Hi, I’m working with my original data and struggling with creating a dataset on torchtext.
The data consist of sentences.
i.e.) [[“He”, “plays”, “piano”],[“He”, “plays”, “guitar”, “well”],…]
I would like to choose one of them for train.
So I set the Field for them as followings.
n_samples_field = Field(use_vocab=True,
eos_token=SpecialToken.EOS.value,
pad_token=SpecialToken.Padding.value,
unk_token=SpecialToken.Unknown.value,
preprocessing=lambda sen: random.choice(sen) \
if sen != [] else [""],
include_lengths=True)
But it failed and there is the error code.
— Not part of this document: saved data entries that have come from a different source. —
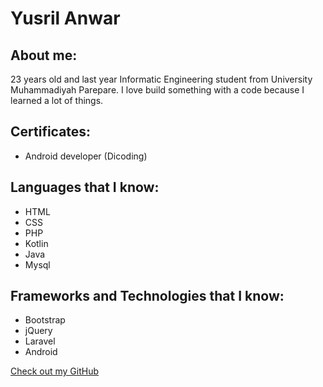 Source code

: # Yusril Anwar

## About me:

23 years old and last year Informatic Engineering student from University Muhammadiyah Parepare. I love build something with a code because I learned a lot of things.

## Certificates:

- Android developer (Dicoding)

## Languages that I know:

- HTML
- CSS
- PHP
- Kotlin
- Java
- Mysql

## Frameworks and Technologies that I know:

- Bootstrap
- jQuery
- Laravel
- Android

[Check out my GitHub](https://github.com/yusril86)
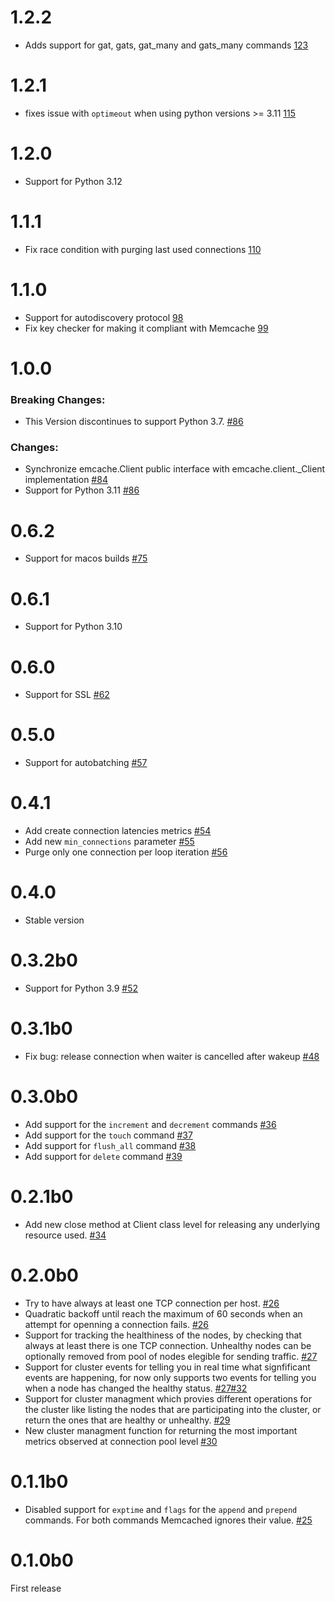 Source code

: 1.2.2
================
- Adds support for gat, gats, gat_many and gats_many commands [123](https://github.com/emcache/emcache/pull/123)

1.2.1
================
- fixes issue with `optimeout` when using python versions >= 3.11 [115](https://github.com/emcache/emcache/pull/115)

1.2.0
================
- Support for Python 3.12

1.1.1
================
- Fix race condition with purging last used connections [110](https://github.com/emcache/emcache/pull/110)

1.1.0
================
- Support for autodiscovery protocol [98](https://github.com/emcache/emcache/pull/98)
- Fix key checker for making it compliant with Memcache [99](https://github.com/emcache/emcache/pull/99)

1.0.0
================
### Breaking Changes:
- This Version discontinues to support Python 3.7. [#86](https://github.com/emcache/emcache/pull/86)

### Changes:
- Synchronize emcache.Client public interface with emcache.client._Client implementation [#84](https://github.com/emcache/emcache/pull/84)
- Support for Python 3.11 [#86](https://github.com/emcache/emcache/pull/86)

0.6.2
================
- Support for macos builds [#75](https://github.com/emcache/emcache/pull/75)

0.6.1
================
- Support for Python 3.10

0.6.0
================
- Support for SSL [#62](https://github.com/emcache/emcache/pull/62)

0.5.0
================
- Support for autobatching [#57](https://github.com/emcache/emcache/pull/57)

0.4.1
======
- Add create connection latencies metrics [#54](https://github.com/emcache/emcache/pull/54)
- Add new `min_connections` parameter [#55](https://github.com/emcache/emcache/pull/55)
- Purge only one connection per loop iteration [#56](https://github.com/emcache/emcache/pull/56)

0.4.0
==========
- Stable version

0.3.2b0
==========
- Support for Python 3.9 [#52](https://github.com/emcache/emcache/pull/52)

0.3.1b0
==========
- Fix bug: release connection when waiter is cancelled after wakeup [#48](https://github.com/emcache/emcache/issues/48)

0.3.0b0
=======
- Add support for the `increment` and `decrement` commands [#36](https://github.com/emcache/emcache/pull/36)
- Add support for the `touch` command [#37](https://github.com/emcache/emcache/pull/37)
- Add support for `flush_all` command [#38](https://github.com/emcache/emcache/pull/38)
- Add support for `delete` command [#39](https://github.com/emcache/emcache/pull/39)

0.2.1b0
=======
- Add new close method at Client class level for releasing any underlying resource used. [#34](https://github.com/emcache/emcache/pull/34)

0.2.0b0
=======
- Try to have always at least one TCP connection per host. [#26](https://github.com/emcache/emcache/pull/26)
- Quadratic backoff until reach the maximum of 60 seconds when an attempt for openning a connection
  fails. [#26](https://github.com/emcache/emcache/pull/26)
- Support for tracking the healthiness of the nodes, by checking that always at least there is
  one TCP connection. Unhealthy nodes can be optionally removed from pool of nodes elegible for sending
  traffic. [#27](https://github.com/emcache/emcache/pull/27)
- Support for cluster events for telling you in real time what signfificant events are happening,
  for now only supports two events for telling you when a node has changed the healthy status. [#27](https://github.com/emcache/emcache/pull/27)[#32](https://github.com/emcache/emcache/pull/32)
- Support for cluster managment which provies different operations for the cluster like listing the nodes
  that are participating into the cluster, or return the ones that are healthy or unhealthy. [#29](https://github.com/emcache/emcache/pull/29)
- New cluster managment function for returning the most important metrics observed at connection pool
  level [#30](https://github.com/emcache/emcache/pull/30)

0.1.1b0
=======
- Disabled support for `exptime` and `flags` for the `append` and `prepend` commands. For both commands
  Memcached ignores their value. [#25](https://github.com/emcache/emcache/pull/25)

0.1.0b0
=======
First release
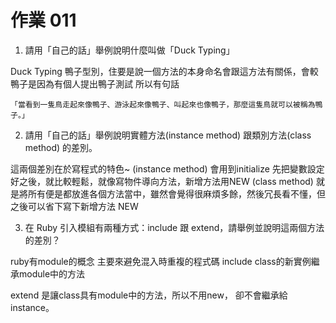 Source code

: # 作業 011

1. 請用「自己的話」舉例說明什麼叫做「Duck Typing」
  
 Duck Typing 鴨子型別，住要是說一個方法的本身命名會跟這方法有關係，會較鴨子是因為有個人提出鴨子測試
 所以有句話
  
 `「當看到一隻鳥走起來像鴨子、游泳起來像鴨子、叫起來也像鴨子，那麼這隻鳥就可以被稱為鴨子。」`

2. 請用「自己的話」舉例說明實體方法(instance method) 跟類別方法(class method) 的差別。
  
  這兩個差別在於寫程式的特色~
  (instance method)
  會用到initialize 先把變數設定好之後，就比較輕鬆，就像寫物件導向方法，新增方法用NEW 
  (class method)
  就是將所有便是都放進各個方法當中，雖然會覺得很麻煩多餘，然後冗長看不懂，但之後可以省下寫下新增方法 NEW 

3. 在 Ruby 引入模組有兩種方式：include 跟 extend，請舉例並說明這兩個方法的差別？

  ruby有module的概念
  主要來避免混入時重複的程式碼
  include
  class的新實例繼承module中的方法
  
  extend
  是讓class具有module中的方法，所以不用new，
  卻不會繼承給instance。
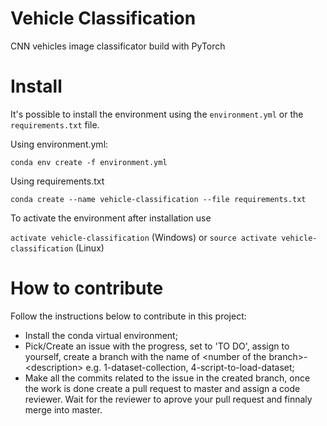 # Vehicle Classification
CNN vehicles image classificator build with PyTorch

# Install

It's possible to install the environment using the `environment.yml` or the `requirements.txt` file.

Using environment.yml:

`conda env create -f environment.yml`

Using requirements.txt

`conda create --name vehicle-classification --file requirements.txt`

To activate the environment after installation use

`activate vehicle-classification` (Windows) or `source activate vehicle-classification` (Linux)


# How to contribute
Follow the instructions below to contribute in this project:
- Install the conda virtual environment;
- Pick/Create an issue with the progress, set to 'TO DO', assign to yourself, create a branch with the name of \<number of the branch\>-\<description\> e.g. 1-dataset-collection, 4-script-to-load-dataset;
- Make all the commits related to the issue in the created branch, once the work is done create a pull request to master and assign a code reviewer. Wait for the reviewer to aprove your pull request and finnaly merge into master. 
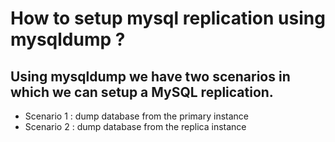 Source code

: # **How to setup mysql replication using mysqldump ?**
## Using mysqldump we have two scenarios in which we can setup a MySQL replication.
- Scenario 1 : dump database from the primary instance
- Scenario 2 : dump database from the replica instance 
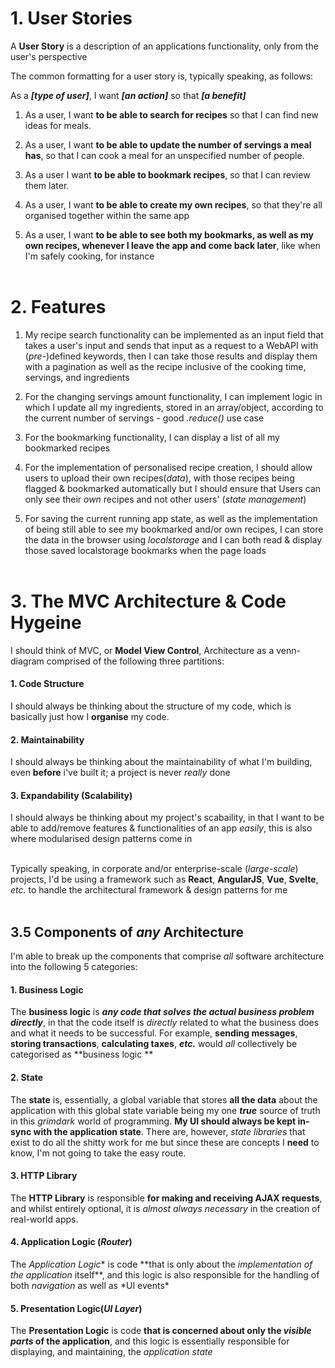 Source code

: # 1. User Stories

A **User Story** is a description of an applications functionality, only from the user's perspective
<br>

The common formatting for a user story is, typically speaking, as follows:
<br>

As a **_[type of user]_**, I want **_[an action]_** so that **_[a benefit]_**
<br>

1. As a user, I want **to be able to search for recipes** so that I can find new ideas for meals.<br>

2. As a user, I want **to be able to update the number of servings a meal has**, so that I can cook a meal for an unspecified number of people. <br>

3. As a user I want **to be able to bookmark recipes**, so that I can review them later.
   <br>

4. As a user, I want **to be able to create my own recipes**, so that they're all organised together within the same app

5. As a user, I want **to be able to see both my bookmarks, as well as my own recipes, whenever I leave the app and come back later**, like when I'm safely cooking, for instance
   <br>
   <br>

# 2. Features

1. My recipe search functionality can be implemented as an input field that takes a user's input and sends that input as a request to a WebAPI with (_pre-_)defined keywords, then I can take those results and display them with a pagination as well as the recipe inclusive of the cooking time, servings, and ingredients
   <br>

2. For the changing servings amount functionality, I can implement logic in which I update all my ingredients, stored in an array/object, according to the current number of servings - good _.reduce()_ use case
   <br>

3. For the bookmarking functionality, I can display a list of all my bookmarked recipes
   <br>

4. For the implementation of personalised recipe creation, I should allow users to upload their own recipes(_data_), with those recipes being flagged & bookmarked automatically but I should ensure that Users can only see their _own_ recipes and not other users' (_state management_)
   <br>

5. For saving the current running app state, as well as the implementation of being still able to see my bookmarked and/or own recipes, I can store the data in the browser using _localstorage_ and I can both read & display those saved localstorage bookmarks when the page loads
   <br>
   <br>

# 3. The MVC Architecture & Code Hygeine

I should think of MVC, or **Model View Control**, Architecture as a venn-diagram comprised of the following three partitions:

#### 1. Code Structure

I should always be thinking about the structure of my code, which is basically just how I **organise** my code.
<br>

#### 2. Maintainability

I should always be thinking about the maintainability of what I'm building, even **before** i've built it; a project is never _really_ done
<br>

#### 3. Expandability (Scalability)

I should always be thinking about my project's scabaility, in that I want to be able to add/remove features & functionalities of an app _easily_, this is also where modularised design patterns come in
<br>
<br>

Typically speaking, in corporate and/or enterprise-scale (_large-scale_) projects, I'd be using a framework such as **React**, **AngularJS**, **Vue**, **Svelte**, _etc._ to handle the architectural framework & design patterns for me
<br>
<br>

## 3.5 Components of _any_ Architecture

I'm able to break up the components that comprise _all_ software architecture into the following 5 categories:

#### 1. Business Logic

The **business logic** is **_any code that solves the actual business problem directly_**, in that the code itself is _directly_ related to what the business does and what it needs to be successful. For example, **sending messages**, **storing transactions**, **calculating taxes**, **_etc._** would _all_ collectively be categorised as **business logic **
<br>

#### 2. State

The **state** is, essentially, a global variable that stores **all the data** about the application with this global state variable being my one **_true_** source of truth in this _grimdark_ world of programming. **My UI should always be kept in-sync with the application state**. There are, however, _state libraries_ that exist to do all the shitty work for me but since these are concepts I **need** to know, I'm not going to take the easy route.
<br>

#### 3. HTTP Library

The **HTTP Library** is responsible **for making and receiving AJAX requests**, and whilst entirely optional, it is _almost always necessary_ in the creation of real-world apps.
<br>

#### 4. Application Logic (_Router_)

The *Application Logic** is code **that is only about the *implementation of the application* itself\*\*, and this logic is also responsible for the handling of both *navigation* as well as *UI events\*
<br>

#### 5. Presentation Logic(_UI Layer_)

The **Presentation Logic** is code **that is concerned about only the _visible parts_ of the application**, and this logic is essentially responsible for displaying, and maintaining, the _application state_
<br>
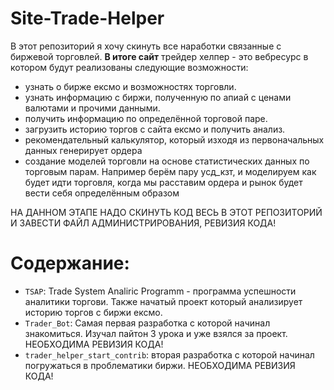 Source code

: # Site-Trade-Helper
В этот репозиторий я хочу скинуть все наработки связанные с биржевой торговлей. 
__В итоге сайт__ трейдер хелпер - это вебресурс в котором будут реализованы следующие возможности: 

- узнать о бирже ексмо и возможностях торговли.
- узнать информацию с биржи, полученную по апиай с ценами валютами и прочими данными.
- получить информацию по  определённой торговой паре.
- загрузить историю торгов с сайта ексмо и получить анализ.
- рекомендательный калькулятор, который изходя из первоначальных данных генерирует ордера
- создание моделей торговли на основе статистических данных по торговым парам. Например берём пару усд_кзт, и моделируем как будет идти торговля, когда мы расставим ордера и рынок будет вести себя определённым образом

НА ДАННОМ ЭТАПЕ НАДО СКИНУТЬ КОД ВЕСЬ В ЭТОТ РЕПОЗИТОРИЙ И ЗАВЕСТИ ФАЙЛ АДМИНИСТРИРОВАНИЯ, РЕВИЗИЯ КОДА!

# Содержание:
- `TSAP`: Trade System Analiric Programm - программа успешности аналитики торгови. Также начатый проект который анализирует историю торгов с биржи ексмо.
- `Trader_Bot`: Самая первая разработка с которой начинал знакомиться. Изучал пайтон 3 урока и уже взялся за проект. НЕОБХОДИМА РЕВИЗИЯ КОДА!
- `trader_helper_start_contrib`:  вторая разработка с которой начинал погружаться в проблематики биржи. НЕОБХОДИМА РЕВИЗИЯ КОДА!
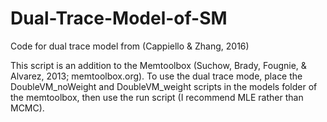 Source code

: # Dual-Trace-Model-of-SM
Code for dual trace model from (Cappiello &amp; Zhang, 2016)

This script is an addition to the Memtoolbox (Suchow, Brady, Fougnie, & Alvarez, 2013; memtoolbox.org).
To use the dual trace mode, place the DoubleVM_noWeight and DoubleVM_weight scripts in the models folder of the memtoolbox,
then use the run script (I recommend MLE rather than MCMC).
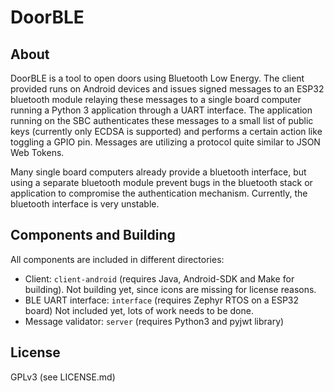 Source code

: # DoorBLE

## About

DoorBLE is a tool to open doors using Bluetooth Low Energy. The client provided
runs on Android devices and issues signed messages to an ESP32 bluetooth module
relaying these messages to a single board computer running a Python 3
application through a UART interface. The application running on the SBC
authenticates these messages to a small list of public keys (currently only
ECDSA is supported) and performs a certain action like toggling a GPIO pin.
Messages are utilizing a protocol quite similar to JSON Web Tokens.

Many single board computers already provide a bluetooth interface, but using a
separate bluetooth module prevent bugs in the bluetooth stack or application to
compromise the authentication mechanism. Currently, the bluetooth interface is
very unstable.

## Components and Building

All components are included in different directories:
 - Client: `client-android` (requires Java, Android-SDK and Make for building).
    Not building yet, since icons are missing for license reasons.
 - BLE UART interface: `interface` (requires Zephyr RTOS on a ESP32 board)
    Not included yet, lots of work needs to be done.
 - Message validator: `server` (requires Python3 and pyjwt library)

## License

GPLv3 (see LICENSE.md)
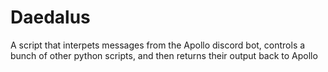 # Daedalus
A script that interpets messages from the Apollo discord bot, controls a bunch of other python scripts, and then returns their output back to Apollo
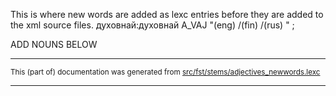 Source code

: This is where new words are added as lexc entries before they are 
added to the xml source files.
духовнай:духовнай A_VAJ "(eng) /(fin) /(rus) " ;

ADD NOUNS BELOW

* * *

<small>This (part of) documentation was generated from [src/fst/stems/adjectives_newwords.lexc](https://github.com/giellalt/lang-mdf/blob/main/src/fst/stems/adjectives_newwords.lexc)</small>

---

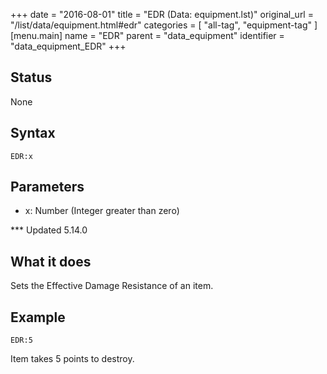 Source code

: +++
date = "2016-08-01"
title = "EDR (Data: equipment.lst)"
original_url = "/list/data/equipment.html#edr"
categories = [ "all-tag", "equipment-tag" ]
[menu.main]
    name = "EDR"
    parent = "data_equipment"
    identifier = "data_equipment_EDR"
+++

## Status

None

## Syntax

`EDR:x`

## Parameters

-   x: Number (Integer greater than zero)



<span id="edr"></span> \*\*\* Updated 5.14.0

What it does
------------

Sets the Effective Damage Resistance of an item.

Example
-------

`EDR:5`

Item takes 5 points to destroy.

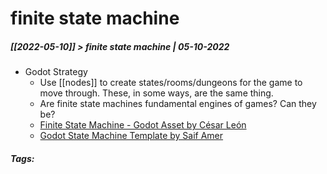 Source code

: # finite state machine
##### [[2022-05-10]] > finite state machine | 05-10-2022

- Godot Strategy
	- Use [[nodes]] to create states/rooms/dungeons for the game to move through. These, in some ways, are the same thing.
	- Are finite state machines fundamental engines of games? Can they be?
	- [Finite State Machine - Godot Asset by César León](https://in3mo.itch.io/state-machine-for-godot-games)
	- [Godot State Machine Template by Saif Amer](https://suppersaif.itch.io/godot-finite-state-machine-template)

##### Tags:  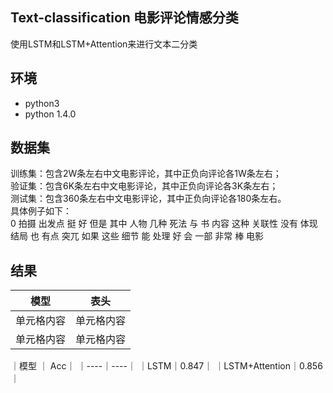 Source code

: ## Text-classification 电影评论情感分类
使用LSTM和LSTM+Attention来进行文本二分类  

## 环境
* python3
* python 1.4.0

## 数据集
训练集：包含2W条左右中文电影评论，其中正负向评论各1W条左右；  
验证集：包含6K条左右中文电影评论，其中正负向评论各3K条左右；  
测试集：包含360条左右中文电影评论，其中正负向评论各180条左右。  
具体例子如下：  
0	拍摄 出发点 挺 好 但是 其中 人物 几种 死法 与 书 内容 这种 关联性 没有 体现 结局 也 有点 突兀 如果 这些 细节 能 处理 好 会 一部 非常 棒 电影

## 结果
 模型  | 表头  
 ---- | ----- 
 单元格内容  | 单元格内容 
 单元格内容  | 单元格内容 
 
｜模型 ｜ Acc｜
｜----｜----｜
｜LSTM｜0.847｜
｜LSTM+Attention｜0.856｜

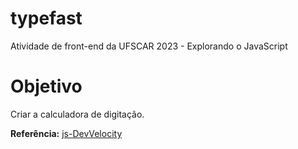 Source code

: # typefast

Atividade de front-end da UFSCAR 2023 - Explorando o JavaScript

# Objetivo

Criar a calculadora de digitação.

**Referência:** [js-DevVelocity](https://github.com/DaniloOliveira28/web-ufscar/tree/master/2023/theoric-class/js-DevVelocity)
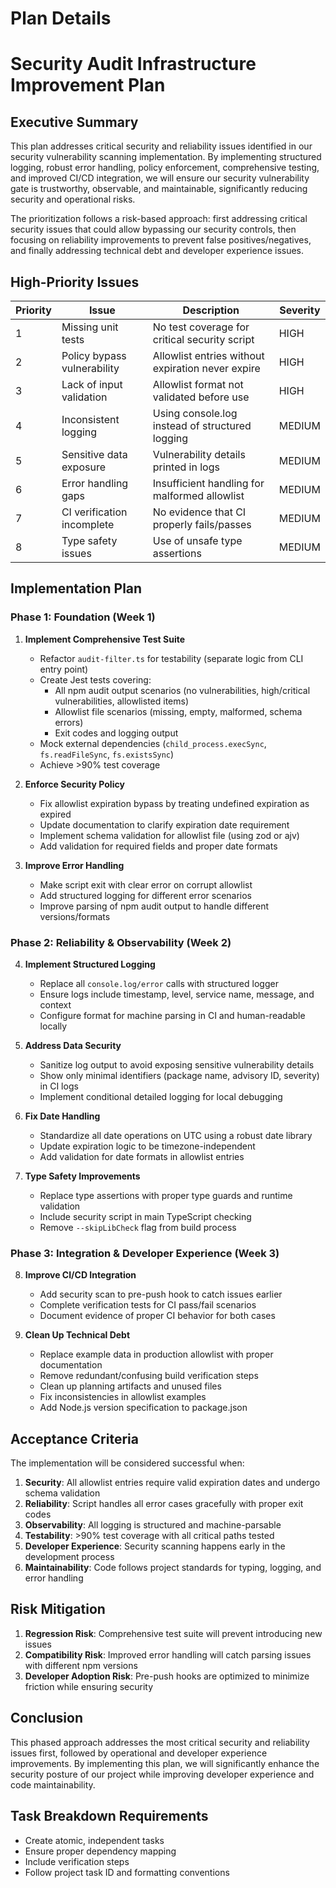 # Plan Details

# Security Audit Infrastructure Improvement Plan

## Executive Summary

This plan addresses critical security and reliability issues identified in our security vulnerability scanning implementation. By implementing structured logging, robust error handling, policy enforcement, comprehensive testing, and improved CI/CD integration, we will ensure our security vulnerability gate is trustworthy, observable, and maintainable, significantly reducing security and operational risks.

The prioritization follows a risk-based approach: first addressing critical security issues that could allow bypassing our security controls, then focusing on reliability improvements to prevent false positives/negatives, and finally addressing technical debt and developer experience issues.

## High-Priority Issues

| Priority | Issue                       | Description                                       | Severity |
| -------- | --------------------------- | ------------------------------------------------- | -------- |
| 1        | Missing unit tests          | No test coverage for critical security script     | HIGH     |
| 2        | Policy bypass vulnerability | Allowlist entries without expiration never expire | HIGH     |
| 3        | Lack of input validation    | Allowlist format not validated before use         | HIGH     |
| 4        | Inconsistent logging        | Using console.log instead of structured logging   | MEDIUM   |
| 5        | Sensitive data exposure     | Vulnerability details printed in logs             | MEDIUM   |
| 6        | Error handling gaps         | Insufficient handling for malformed allowlist     | MEDIUM   |
| 7        | CI verification incomplete  | No evidence that CI properly fails/passes         | MEDIUM   |
| 8        | Type safety issues          | Use of unsafe type assertions                     | MEDIUM   |

## Implementation Plan

### Phase 1: Foundation (Week 1)

1. **Implement Comprehensive Test Suite**

   - Refactor `audit-filter.ts` for testability (separate logic from CLI entry point)
   - Create Jest tests covering:
     - All npm audit output scenarios (no vulnerabilities, high/critical vulnerabilities, allowlisted items)
     - Allowlist file scenarios (missing, empty, malformed, schema errors)
     - Exit codes and logging output
   - Mock external dependencies (`child_process.execSync`, `fs.readFileSync`, `fs.existsSync`)
   - Achieve >90% test coverage

2. **Enforce Security Policy**

   - Fix allowlist expiration bypass by treating undefined expiration as expired
   - Update documentation to clarify expiration date requirement
   - Implement schema validation for allowlist file (using zod or ajv)
   - Add validation for required fields and proper date formats

3. **Improve Error Handling**
   - Make script exit with clear error on corrupt allowlist
   - Add structured logging for different error scenarios
   - Improve parsing of npm audit output to handle different versions/formats

### Phase 2: Reliability & Observability (Week 2)

4. **Implement Structured Logging**

   - Replace all `console.log/error` calls with structured logger
   - Ensure logs include timestamp, level, service name, message, and context
   - Configure format for machine parsing in CI and human-readable locally

5. **Address Data Security**

   - Sanitize log output to avoid exposing sensitive vulnerability details
   - Show only minimal identifiers (package name, advisory ID, severity) in CI logs
   - Implement conditional detailed logging for local debugging

6. **Fix Date Handling**

   - Standardize all date operations on UTC using a robust date library
   - Update expiration logic to be timezone-independent
   - Add validation for date formats in allowlist entries

7. **Type Safety Improvements**
   - Replace type assertions with proper type guards and runtime validation
   - Include security script in main TypeScript checking
   - Remove `--skipLibCheck` flag from build process

### Phase 3: Integration & Developer Experience (Week 3)

8. **Improve CI/CD Integration**

   - Add security scan to pre-push hook to catch issues earlier
   - Complete verification tests for CI pass/fail scenarios
   - Document evidence of proper CI behavior for both cases

9. **Clean Up Technical Debt**
   - Replace example data in production allowlist with proper documentation
   - Remove redundant/confusing build verification steps
   - Clean up planning artifacts and unused files
   - Fix inconsistencies in allowlist examples
   - Add Node.js version specification to package.json

## Acceptance Criteria

The implementation will be considered successful when:

1. **Security**: All allowlist entries require valid expiration dates and undergo schema validation
2. **Reliability**: Script handles all error cases gracefully with proper exit codes
3. **Observability**: All logging is structured and machine-parsable
4. **Testability**: >90% test coverage with all critical paths tested
5. **Developer Experience**: Security scanning happens early in the development process
6. **Maintainability**: Code follows project standards for typing, logging, and error handling

## Risk Mitigation

1. **Regression Risk**: Comprehensive test suite will prevent introducing new issues
2. **Compatibility Risk**: Improved error handling will catch parsing issues with different npm versions
3. **Developer Adoption Risk**: Pre-push hooks are optimized to minimize friction while ensuring security

## Conclusion

This phased approach addresses the most critical security and reliability issues first, followed by operational and developer experience improvements. By implementing this plan, we will significantly enhance the security posture of our project while improving developer experience and code maintainability.

## Task Breakdown Requirements

- Create atomic, independent tasks
- Ensure proper dependency mapping
- Include verification steps
- Follow project task ID and formatting conventions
I thought I need to convert each sen into int after preprocessing, but how?
File "/home/ubuntu/test/train.py", line 132, in run
for batch in X:
File "/home/ubuntu/anaconda3/envs/test_env/lib/python3.7/site-packages/torchtext/data/iterator.py", line 156, in __iter__
yield Batch(minibatch, self.dataset, self.device)
File "/home/ubuntu/anaconda3/envs/test_env/lib/python3.7/site-packages/torchtext/data/batch.py", line 34, in __init__
setattr(self, name, field.process(batch, device=device))
File "/home/ubuntu/anaconda3/envs/test_env/lib/python3.7/site-packages/torchtext/data/field.py", line 237, in process
tensor = self.numericalize(padded, device=device)
File "/home/ubuntu/anaconda3/envs/test_env/lib/python3.7/site-packages/torchtext/data/field.py", line 336, in numericalize
arr = [[self.vocab.stoi[x] for x in ex] for ex in arr]
File "/home/ubuntu/anaconda3/envs/test_env/lib/python3.7/site-packages/torchtext/data/field.py", line 336, in <listcomp>
arr = [[self.vocab.stoi[x] for x in ex] for ex in arr]
File "/home/ubuntu/anaconda3/envs/test_env/lib/python3.7/site-packages/torchtext/data/field.py", line 336, in <listcomp>
arr = [[self.vocab.stoi[x] for x in ex] for ex in arr]
AttributeError: 'Field' object has no attribute 'vocab'